Le mois de septembre 1997 a été marqué par une
nouvelle offensive d’Extrapole avec une baisse de 8 % de son prix moyen,
tandis que celui de la FNAC augmentait de 1,4 %. Extrapole a augmenté,
ainsi, ses ventes en volume de 18,3 % ; les ventes de la FNAC progressent
dans les mêmes proportions (+ 18,5 %). Dans les mois qui suivent,
le prix moyen de chacun des deux magasins a augmenté régulièrement
: + 5 % en octobre, + 4 % en novembre, + 9 % en décembre pour la
FNAC, + 2,3 % en octobre, + 5 % en novembre, + 10,5 % en décembre
pour Extrapole.
3. L’évolution comparée de
l’activité des deux magasins
La lecture du tableau des chiffres d’affaires mensuels respectifs de
la FNAC Italiens et d’Extrapole Montmartre, entre juillet 1996 et décembre
1997, permet de constater que l’évolution de l’activité d’Extrapole
a été plus favorable que celle de la FNAC. En premier lieu,
si l’on examine la variation en pourcentage par rapport au mois précédent,
sur seize mois, Extrapole a connu une évolution plus favorable de
son chiffre d’affaires à dix reprises, notamment pendant les périodes
des plus fortes ventes en fin d’année. En juin 1997, Extrapole a
subi une baisse de 8,2 %, légèrement supérieure à
celle de la FNAC (- 5,7 %), mais immédiatement corrigée par
une hausse en juillet de 6,2 %, alors que, dans le même temps, la
FNAC enregistrait une nouvelle baisse de 7,8 %.

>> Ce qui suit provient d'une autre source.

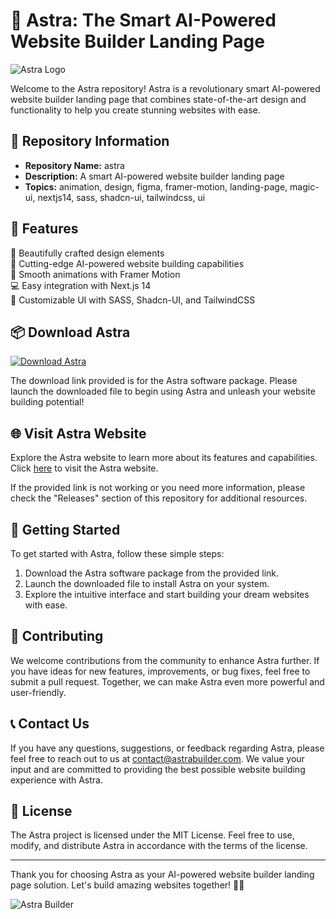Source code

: # 🚀 Astra: The Smart AI-Powered Website Builder Landing Page

![Astra Logo](https://example.com/astra_logo.png)

Welcome to the Astra repository! Astra is a revolutionary smart AI-powered website builder landing page that combines state-of-the-art design and functionality to help you create stunning websites with ease.

## 📂 Repository Information

- **Repository Name:** astra
- **Description:** A smart AI-powered website builder landing page
- **Topics:** animation, design, figma, framer-motion, landing-page, magic-ui, nextjs14, sass, shadcn-ui, tailwindcss, ui

## 🌟 Features

🎨 Beautifully crafted design elements  
🤖 Cutting-edge AI-powered website building capabilities  
🚀 Smooth animations with Framer Motion  
💻 Easy integration with Next.js 14  
🎨 Customizable UI with SASS, Shadcn-UI, and TailwindCSS  

## 📦 Download Astra

[![Download Astra](https://img.shields.io/badge/Download-Software.zip-brightgreen)](https://github.com/22155555/1875695542/releases/download/v1.0/Software.zip)

The download link provided is for the Astra software package. Please launch the downloaded file to begin using Astra and unleash your website building potential!

## 🌐 Visit Astra Website

Explore the Astra website to learn more about its features and capabilities. Click [here](https://www.astrabuilder.com) to visit the Astra website.

If the provided link is not working or you need more information, please check the "Releases" section of this repository for additional resources.

## 🚀 Getting Started

To get started with Astra, follow these simple steps:

1. Download the Astra software package from the provided link.
2. Launch the downloaded file to install Astra on your system.
3. Explore the intuitive interface and start building your dream websites with ease.

## 🌈 Contributing

We welcome contributions from the community to enhance Astra further. If you have ideas for new features, improvements, or bug fixes, feel free to submit a pull request. Together, we can make Astra even more powerful and user-friendly.

## 📞 Contact Us

If you have any questions, suggestions, or feedback regarding Astra, please feel free to reach out to us at contact@astrabuilder.com. We value your input and are committed to providing the best possible website building experience with Astra.

## 📝 License

The Astra project is licensed under the MIT License. Feel free to use, modify, and distribute Astra in accordance with the terms of the license.

---

Thank you for choosing Astra as your AI-powered website builder landing page solution. Let's build amazing websites together! 🌟🚀

![Astra Builder](https://example.com/astra_builder.png)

En second lieu, la comparaison par rapport au même mois de l’année
précédente fait apparaître que la FNAC Italiens a enregistré
une baisse constante et sensible de ses ventes en 1997 par rapport à
1996, notamment en juin où la baisse est la plus forte, soit - 24,3
%, après celle de mars qui a été de - 34,8 %. A l’inverse,
Extrapole a connu une évolution positive entre juillet et octobre
et la baisse enregistrée en novembre et décembre est nettement
inférieure à celle de la FNAC, soit en cumul - 7,8 % contre
28,5 %.
4. Les données relatives aux coûts
Le magasin FNAC Italiens dispose d’une comptabilité analytique
mensuelle de l’activité de chacun de ses départements qui
permet de calculer une marge commerciale par différence entre le
chiffre d’affaires et le coût des achats. Outre le taux de marge,
chaque magasin appartenant à la FNAC, pour définir sa politique
tarifaire en matière de disques, est guidé par un taux de
contribution brute qui est déterminé en ajoutant à
la marge commerciale les coûts directs de personnel. Le directeur
de la FNAC Italiens a ainsi précisé que sa responsabilité
s’arrêtait à la ligne " frais de personnel ".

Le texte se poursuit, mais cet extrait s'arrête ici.